31 Subtle Ways People Show You Who They Really Are – And Why You Should Believe Them

Fabien Vilrus

1. When a friend seems to have something negative to say about everyone they know, believe that they are treating you the same way behind your back – chances are, you’re probably not the outlier.

2. When someone tells you that they “aren’t looking for a relationship” right now, believe them, because that’s pretty much always how people rationalize not wanting to commit to someone who seems like they should be right.

3.  If someone cares more about what could be on their résumé more than they do their eulogy, believe they care more about how others see them than how they make others feel.

4. If someone immediately denies criticism without even considering that the claim could be true, believe that at some level, they are sure it is.

5. When someone makes a passive aggressive comment that strikes you as though it would be offensive if it wasn’t laughed off, believe that it is their true opinion.

6. If someone is only a good person when it’s convenient for them, believe that they care more about their own immediate wants than the greater good of the whole.

7. If someone goes out of their way to apologize for something that they did in the past, believe that they really are sorry, because at that point, there’s nothing to gain other than their own sanctity of mind.

8. If someone threatens to leave you when they are angry – but promises to stay when they are calm – believe that they are just trying to hurt you more than they actually want to go.

9. If someone talks about wanting to leave when they are calm, believe that they are actually trying to prepare you and prevent you from getting your feelings hurt.

10. If someone can be happy for others who are doing better than them in life, believe that they are confident in their own decisions.

11. If someone is irrationally judgmental or angry toward other people, believe that those people have something they want very, very badly (and are completely convinced they cannot get).

12. Notice the way someone treats themselves when things aren’t going their way, because that’s who they really are.

13. Notice the way someone treats other people when things are going their way, because that’s who they really are, too.

14. Notice the way someone treats strangers, especially those who can’t do anything for them, because that’s how much they really respect others.

15. Notice the way someone treats the people who can do a lot for them, because that’s how much they respect themselves.

16. If someone has to repeatedly affirm that they “don’t care” about something, chances are, they very much care about that thing.

17. If someone tells you that they miss you and want to see you but they don’t make plans or follow through, assume they are trying to be more socially gracious than they are trying to actually reconnect.

18. If someone aims to seek revenge on those who have hurt them, believe that they are not so much trying to get even as they are trying to invalidate what that person did or said.

19. If someone tries to understand the perspective of someone who has hurt them, believe that they are more awake and self-aware than most.

20. If someone is willing to make fun of someone in a way that’s hurtful and tone-deaf, believe that their own insecurities run far deeper than you may realize.

21. When people don’t show up for you – especially for significant times and events – believe that they are more invested in the idea of your relationship than you as a person.

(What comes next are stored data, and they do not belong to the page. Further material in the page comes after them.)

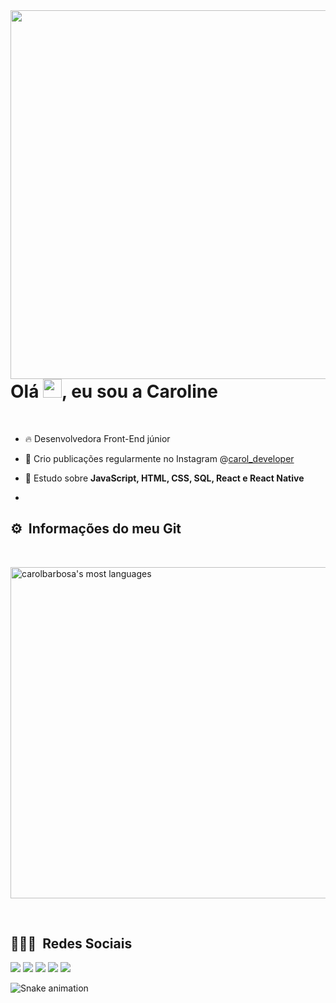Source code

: 
<img align="right" height="590em" src="https://raw.githubusercontent.com/gist/carolbarbosa101/d27c61331774bc40b95649f535fa6322/raw/80d5020f085710b00bfa562333827c071bbe1650/githubcard.svg"/>
<h1 align="left">Olá <img src="https://raw.githubusercontent.com/kaueMarques/kaueMarques/master/hi.gif" width="30px">, eu sou a Caroline</h1>
<br>

- 🔥 Desenvolvedora Front-End júnior 

- 🔭 Crio publicações regularmente no Instagram @[carol_developer](https://www.instagram.com/carol_developer/)

- 💬 Estudo sobre **JavaScript, HTML, CSS, SQL, React e React Native**
- 
## ⚙️ &nbsp;Informações do meu Git

<br>

<p align="left">
<img width="530em" src="https://github-readme-stats.vercel.app/api/top-langs/?username=carolbarbosa101&layout=compact&theme=synthwave" alt="carolbarbosa's most languages"/>
</p>

<br>

## 👨🏽‍🦲 &nbsp;Redes Sociais

<div> 
  <a href="https://www.youtube.com/channel/UCvFCatDtfdvwKKXkndSAPiw" target="_blank"><img src="https://img.shields.io/badge/YouTube-FF0000?style=for-the-badge&logo=youtube&logoColor=white" target="_blank"></a>
  <a href="https://instagram.com/carol_developer" target="_blank"><img src="https://img.shields.io/badge/-Instagram-%23E4405F?style=for-the-badge&logo=instagram&logoColor=white" target="_blank"></a>
 	<a href="https://www.twitch.tv/carolzinha_101" target="_blank"><img src="https://img.shields.io/badge/Twitch-9146FF?style=for-the-badge&logo=twitch&logoColor=white" target="_blank"></a>
  <a href = "mailto:cmp.1a.caroline@gmail.com"><img src="https://img.shields.io/badge/-Gmail-%23333?style=for-the-badge&logo=gmail&logoColor=white" target="_blank"></a>
  <a href="https://www.linkedin.com/in/carolbarbosa/" target="_blank"><img src="https://img.shields.io/badge/-LinkedIn-%230077B5?style=for-the-badge&logo=linkedin&logoColor=white" target="_blank"></a> 
 
  ![Snake animation](https://github.com/carolbarbosa101/carolbarbosa101/blob/output/github-contribution-grid-snake.svg)
 
</div>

Everyone says they care – the people who show up are the ones who actually do.

22. If you tell someone that they’ve hurt you and they immediately deny the way that you feel, believe that they are selfish at best, and narcissistic at worst.

23. If you tell someone that they’ve hurt you and they are visibly distressed and apologetic, believe that they actually do care about you.

24. If someone promises you they will change so that you won’t be mad at them anymore but doesn’t actually do it, believe that they are not going to until they are ready – on their own terms.

25. If someone seems like a nice person to your face but aggressive and different behind a screen, believe that the latter is more of who they really are, they’re just in a position where they’re not afraid to show it.

26. If someone defends their harsh or hurtful opinions by saying they are “just being honest,” believe that they either lack a decent amount of empathy, or tact in communicating.

27. If someone always seem to have new friends, and can’t keep one job or apartment or group for more than a year at max, believe that there’s a reason.

28. If someone always feels the need to correct you, and never agrees with you instinctively, believe that they are actually very threatened by you, and need to assert dominance.

29. If someone makes you feel weird for no explicable reason after you’re together for a period of time, believe your instinct, and trust that they are grating on you in ways you may not be aware of.

30. If someone tells you that there’s a certain relationship or friendship pattern that “always” happens to them (i.e. they are “always” friend-zoned, or they “always” lose their BFFs) believe that it’s a warning.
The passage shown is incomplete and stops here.